→ Required work
How many lines in the material below contain the word "that"? Answer with the number alone.

----

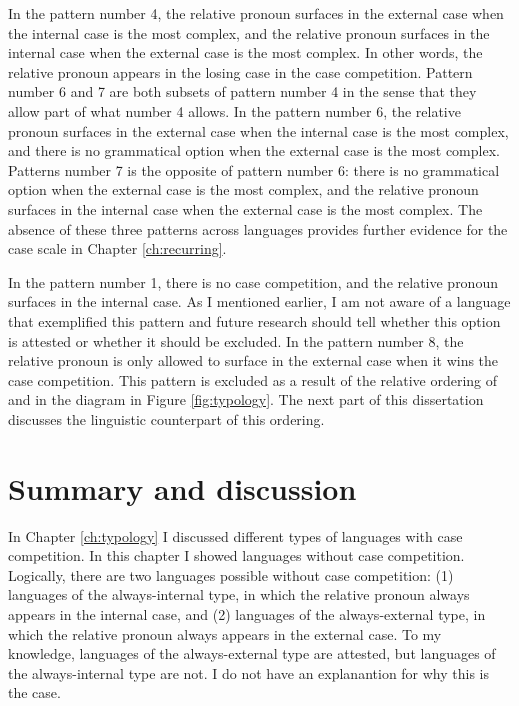 In the pattern number 4, the relative pronoun surfaces in the external case when the internal case is the most complex, and the relative pronoun surfaces in the internal case when the external case is the most complex. In other words, the relative pronoun  appears in the losing case in the case competition.
Pattern number 6 and 7 are both subsets of pattern number 4 in the sense that they allow part of what number 4 allows.
In the pattern number 6, the relative pronoun surfaces in the external case when the internal case is the most complex, and there is no grammatical option when the external case is the most complex.
Patterns number 7 is the opposite of pattern number 6: there is no grammatical option when the external case is the most complex, and the relative pronoun surfaces in the internal case when the external case is the most complex.
The absence of these three patterns across languages provides further evidence for the case scale in Chapter \ref{ch:recurring}.

In the pattern number 1, there is no case competition, and the relative pronoun surfaces in the internal case. As I mentioned earlier, I am not aware of a language that exemplified this pattern and future research should tell whether this option is attested or whether it should be excluded.
In the pattern number 8, the relative pronoun is only allowed to surface in the external case when it wins the case competition. This pattern is excluded as a result of the relative ordering of  and  in the diagram in Figure \ref{fig:typology}. The next part of this dissertation discusses the linguistic counterpart of this ordering.


\section{Summary and discussion}

In Chapter \ref{ch:typology} I discussed different types of languages with case competition. In this chapter I showed languages without case competition. Logically, there are two languages possible without case competition: (1) languages of the always-internal type, in which the relative pronoun always appears in the internal case, and (2) languages of the always-external type, in which the relative pronoun always appears in the external case. To my knowledge, languages of the always-external type are attested, but languages of the always-internal type are not. I do not have an explanantion for why this is the case.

----

→ Written answer
2